A couple of weeks ago, I heard a new song I instinctively liked, which turned out to be by … Let's call this artist Hot New Thang.
But after a couple more listens, I just started to feel cheated and, eventually, resentful.
The reason is simple: HNT's song has a very distinctive sound to it. Someone else's sound.
Now, being a writer rather than a musician, I haven't spent a whole lot of time analysing music and its nuances, so it's possible my ear is simply not refined enough to hear the difference between HNT and the someone else who very obviously influenced said HNT. But even if that is the case, that makes me no different from the rest of the listening public, who will also notice the similarity. I'd lay bets that a good slice of said listening public will turn away from HNT's first album because it's derivative.
Ladies and gentlemen, I give you the latest victim of our hunger for the next new thing.
We, the consuming public, are always hungry for new voices. I imagine this is normal enough. We like art that speaks strongly to us, and new voices have, on account of being new, an element of surprise that can increase their impact. So the people who feed us our art are always looking for the next new thing.
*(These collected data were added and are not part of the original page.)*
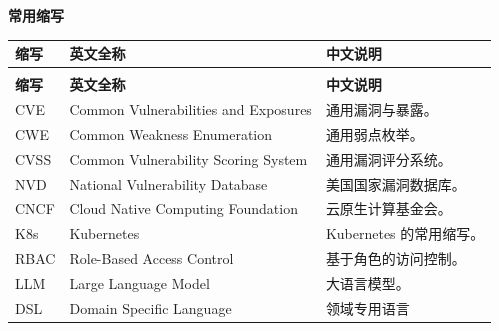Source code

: \vspace{0.35em}

\noindent\textbf{常用缩写}

\begingroup
\small
\setlength{\tabcolsep}{4pt}
\renewcommand{\arraystretch}{0.88}
\begin{longtable}{>{\centering\arraybackslash}p{2cm} >{\raggedright\arraybackslash}p{5.5cm} >{\raggedright\arraybackslash}p{5.7cm}}
\toprule
\textbf{缩写} & \textbf{英文全称} & \textbf{中文说明} \\
\midrule
\endfirsthead
\multicolumn{3}{c}{\small\textbf{常用缩写（续）}} \\[0.3ex]
\toprule
\textbf{缩写} & \textbf{英文全称} & \textbf{中文说明} \\
\midrule
\endhead
\midrule
\endfoot
\bottomrule
\endlastfoot
CVE & Common Vulnerabilities and Exposures & 通用漏洞与暴露。 \\
CWE & Common Weakness Enumeration & 通用弱点枚举。 \\
CVSS & Common Vulnerability Scoring System & 通用漏洞评分系统。 \\
NVD & National Vulnerability Database & 美国国家漏洞数据库。 \\
CNCF & Cloud Native Computing Foundation & 云原生计算基金会。 \\
K8s & Kubernetes & Kubernetes 的常用缩写。 \\
RBAC & Role-Based Access Control & 基于角色的访问控制。 \\
LLM & Large Language Model & 大语言模型。 \\
DSL & Domain Specific Language & 领域专用语言\\
\end{longtable}
\endgroup

\endgroup

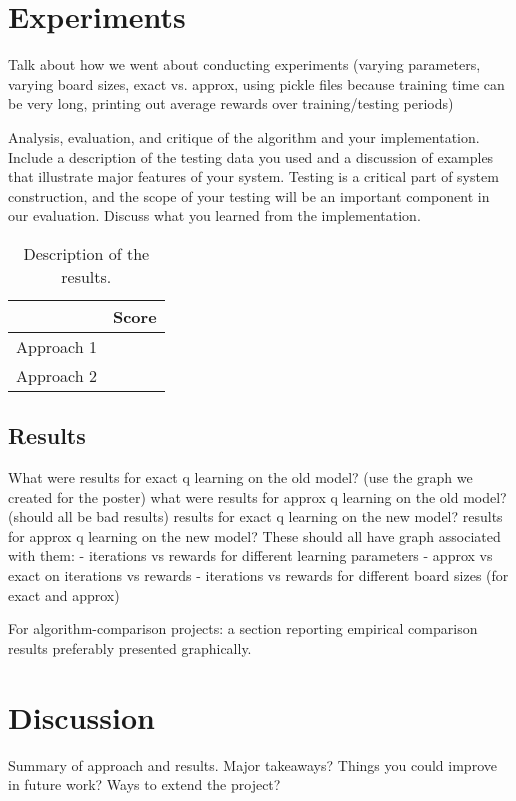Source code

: \documentclass[11pt]{article}
\begin{document}
\section{Experiments}

Talk about how we went about conducting experiments (varying parameters, varying board sizes, exact vs. approx, using pickle files because training time can be very long, printing out average rewards over training/testing periods)

Analysis, evaluation, and critique of the algorithm and your
implementation. Include a description of the testing data you used and
a discussion of examples that illustrate major features of your
system. Testing is a critical part of system construction, and the
scope of your testing will be an important component in our
evaluation. Discuss what you learned from the implementation.

\begin{table}
  \centering
  \begin{tabular}{ll}
    \toprule
    & Score \\
    \midrule
    Approach 1 & \\
    Approach 2 & \\
    \bottomrule
  \end{tabular}
  \caption{Description of the results.}
\end{table}


\subsection{Results}
What were results for exact q learning on the old model? (use the graph we created for the poster)
what were results for approx q learning on the old model? (should all be bad results)
results for exact q learning on the new model?
results for approx q learning on the new model?
These should all have graph associated with them:
- iterations vs rewards for different learning parameters
- approx vs exact on iterations vs rewards
- iterations vs rewards for different board sizes (for exact and approx)

 For algorithm-comparison projects: a section reporting empirical comparison results preferably presented graphically.


\section{Discussion}

Summary of approach and results. Major takeaways? Things you could improve in future work? Ways to extend the project?
\end{document}
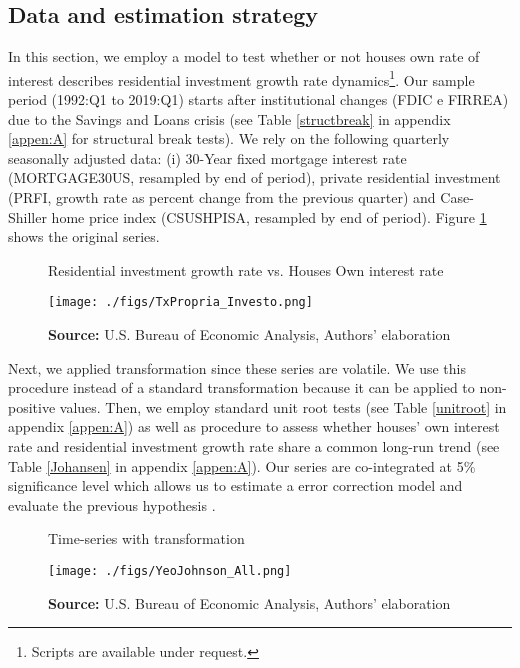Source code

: \documentclass[12pt, a4paper]{article}
\begin{document}
\subsection{Data and estimation strategy}
\label{sec:org9f2318c}
\label{sec:estimation}


In this section, we employ a model to test whether or not houses own rate of interest describes residential investment growth rate dynamics\footnote{Scripts are available under request.}.
Our sample period (1992:Q1 to 2019:Q1) starts after institutional changes (FDIC e
FIRREA) due to the Savings and Loans crisis (see Table \ref{structbreak} in appendix \ref{appen:A} for structural break tests).
We rely on the following  quarterly seasonally adjusted data: (i) 30-Year fixed mortgage interest rate (MORTGAGE30US, resampled by end of period), private residential investment (PRFI, growth rate as percent change from the previous quarter) and Case-Shiller home price index
(CSUSHPISA, resampled by end of period). Figure \ref{propria_investo}  shows the original series.

\begin{figure}[htb]
	\centering
	\caption{Residential investment growth rate vs. Houses Own interest rate}
	\label{propria_investo}
	\texttt{[image: ./figs/TxPropria\_Investo.png]}
	\caption*{\textbf{Source:} U.S. Bureau of Economic Analysis, Authors' elaboration}
\end{figure}


Next, we applied \textcite{yeo_new_2000} transformation since these series are volatile. We use this procedure instead of a standard \textcite{box_analysis_1964} transformation  because it can be applied to non-positive values.
Then, we employ standard unit root tests (see Table \ref{unitroot} in appendix \ref{appen:A}) as well as \textcite{johansen_estimation_1991} procedure to assess whether houses' own interest rate and residential investment growth rate share a common long-run trend (see Table \ref{Johansen} in appendix \ref{appen:A}).
Our series are co-integrated at 5\% significance level which allows us to estimate a error correction model and evaluate the previous hypothesis \cite{enders_applied_2014}.

\begin{figure}[htb]
	\centering
	\caption{Time-series with \textcite{yeo_new_2000} transformation}
	\label{YeoJhonson}
	\texttt{[image: ./figs/YeoJohnson\_All.png]}
	\caption*{\textbf{Source:} U.S. Bureau of Economic Analysis, Authors' elaboration}
\end{figure}
\end{document}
That's not the problem. The problem is what happens when we find that next new thing. Because lately it seems to me that, more and more, we're rushing our artists.
We're finding them young — awfully young. And they have potential, oh boy do they have potential, they're damn well overflowing with it. But they're so young they haven't found their own voice yet. They're so young that their voice is nothing more than a clumsy mishmash of all their influences, with a scintillating promise of their potential peeking out through the gaps.
And we idolise them, not for what they've actually achieved, but for their potential. What we think they can achieve. We rush them into celebrity so fast we push them ahead of their learning curve, so far ahead that they outstrip their current talent. By the time their talent has caught up with them, and they've digested all their early influences and found a truly unique voice of their own, the advertising/celebrity machine has done its job so well, and saturated every corner of the market with every possible mention of them, that we're bored.
Somehow, we who are eternally hungry for new voices, have created (or at least participated in creating) a system that ensures the only new voices we get are too young to be anything but derivative — and when those voices outgrow their origins, and evolve into something truly new, we're so overexposed we can't hear it.
Has anybody else noticed this?
Is anybody else frustrated to all hell and back by this?